Web 2.0, coined as such by O’Reilly and others between 1999 and 2004, moved the world on from static desktop web pages designed for information consumption and served from expensive servers to interactive experiences and user-generated content that brought us Uber, AirBnB, Facebook and Instagram. The rise of Web 2.0 was largely driven by three core layers of innovation: mobile, social and cloud.

With the launch of the iPhone in 2007, mobile internet access drastically broadened both the user-base and the usage of the Web: we moved from dialling up to the internet a few hours a day at home at our desktops to an “always connected” state — the web browser, mobile apps and personal notifications were now in everyone’s pocket.

Until Friendster, MySpace and then Facebook in 2004, the Internet was a largely dark and anonymous place. These social networks coaxed users into good behaviour and content generation including recommendations and referrals: from persuading us to share photos online with specific friend groups; to entrusting unknown travelers with our homes on AirBnB; and even getting into a stranger’s car with Uber.

Cloud commoditised the production and maintenance of internet pages & applications: new cloud providers aggregated and refined mass-produced personal computer hardware within numerous, vast data centers located around the world. Companies could shift from buying and maintaining their own expensive and dedicated infrastructure upfront to renting storage, compute power and management tools on the go. Millions of entrepreneurial experiments could benefit from low-cost resources that scaled as their businesses grew.

While the Web 2.0 wave is still bearing fruit, we are also seeing the first shoots of growth emerge from the next large paradigm shift in internet applications, logically entitled Web 3.0. As hard to believe as it might seem, Web 3.0 (originally coined the Semantic Web by Tim Berners-Lee, the Web’s original inventor), is an even more fundamental disruption, one that in time will leave everything hitherto in its shade. It is a leap forward to open, trustless and permissionless networks.

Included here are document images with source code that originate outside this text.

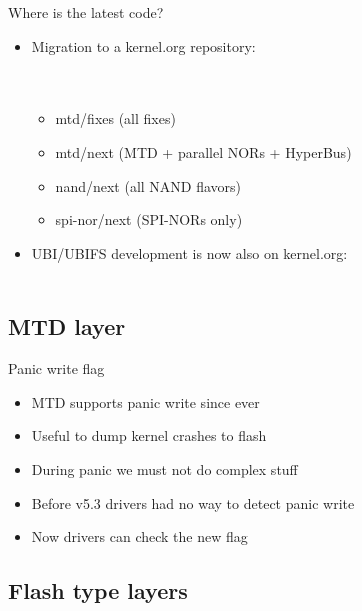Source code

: \documentclass[aspectratio=169,obeyspaces,spaces,hyphens,dvipsnames]{beamer}
\begin{document}
\begin{frame}{Where is the latest code?}
  \begin{itemize}
  \item Migration to a kernel.org repository:\\
    \sout{}\\
    \\
    \begin{itemize}
    \item mtd/fixes (all fixes)
    \item mtd/next (MTD + parallel NORs + HyperBus)
    \item nand/next (all NAND flavors)
    \item spi-nor/next (SPI-NORs only)
    \end{itemize}
    \vfill
  \item UBI/UBIFS development is now also on kernel.org:\\
    \\
  \end{itemize}
\end{frame}

\subsection{MTD layer}

\begin{frame}{Panic write flag}
  \begin{itemize}
  \item MTD supports panic write since ever
  \item Useful to dump kernel crashes to flash
  \item During panic we must not do complex stuff
  \item Before v5.3 drivers had no way to detect panic write
  \item Now drivers can check the new  flag
  \end{itemize}
\end{frame}

\subsection{Flash type layers}
\end{document}

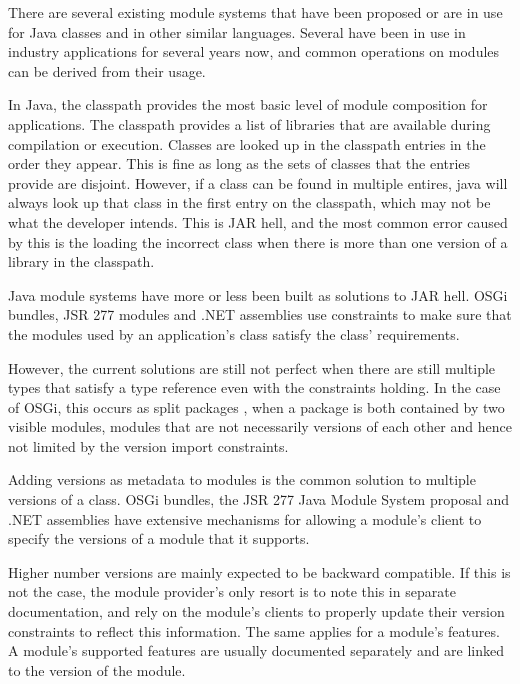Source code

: There are several existing module systems that have been proposed or
are in use for Java classes and in other similar languages. 
Several \cite{javajars, OSGi4, netassemblies} have been in use in industry 
applications for several years now, and common operations on modules
can be derived from their usage.


In Java, the classpath provides the most basic level of module composition
for applications. The classpath provides a list of libraries that are
available during compilation or execution. Classes are looked up in the 
classpath entries in the order they appear. This is fine as long as the sets 
of classes that the entries provide are disjoint. However, if a class can 
be found in multiple entires, java will always look up that class in the 
first entry on the classpath, which may not be what the developer intends. 
This is JAR hell, and the most common error caused by this is the loading 
the incorrect class when there is more than one version of a library in the classpath.

Java module systems have more or less been built as solutions to JAR hell. 
OSGi \cite{OSGi4} bundles, JSR 277 \cite{JSR277} modules and .NET assemblies \cite{netassemblies}
use constraints to make sure that the modules used by an application's class satisfy the 
class' requirements. 

However, the current solutions are still not perfect when there are still multiple
types that satisfy a type reference even with the constraints holding. In the case
of OSGi, this occurs as split packages \cite{iJAMComments}, when a package is both contained by
two visible modules, modules that are not necessarily versions of each other
and hence not limited by the version import constraints.

Adding versions as metadata to modules is the common solution to multiple
versions of a class. OSGi bundles, the JSR 277 Java Module System
proposal and .NET assemblies 
have extensive mechanisms for allowing a module's client to specify the
versions of a module that it supports.

Higher number versions are mainly expected to be backward compatible. If this is not
the case, the module provider's only resort is to note this in separate documentation,
and rely on the module's clients to properly update their version constraints
to reflect this information. The same applies for a module's features. A module's
supported features are usually documented separately and are linked to the version
of the module.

  • Open’ in that they are built from open source software built by an open and accessible community of developers and executed in full view of the world.
  • Trustless’ in that the network itself allows participants to interact publicly or privately without a trusted third party.
  • Permissionless’ in that anyone, both users and suppliers,can participate without authorisation from a governing body.

The ultimate outcome of these new open, trustless and permissionless networks is the possibility to coordinate & incentivise the long tail of work, service, data and content providers that are the disenfranchised backdrop to many of the worlds most acute challenges such as health, food, finance and sustainability.

Where Web 2.0 was driven by the advent of mobile, social and cloud, Web 3.0 is built largely on three new layers of technological innovation: edge computingdecentralised data networks and artificial intelligence.

While in Web 2.0 recently commoditised personal computer hardware was repurposed in data centers, the shift to Web 3.0 is spreading the data center out to the edge, and often right into our hands. Large legacy data centres are being supplemented by a multitude of powerful computing resources spread across phones, computers, appliances, sensors and vehicles which are forecast to produce and consume 160 (!) times more data in 2025 as compared to 2010.¹

Decentralised data networks are making it possible for these data generators (from an individual’s personal health data, to a farmer’s crop data, or a car’s location & performance data) to sell or barter their data without losing ownership control, giving up privacy or reliance on third-party middlemen. As such, decentralised data networks can bring the entire long tail of data generators in to the emerging ‘data economy’.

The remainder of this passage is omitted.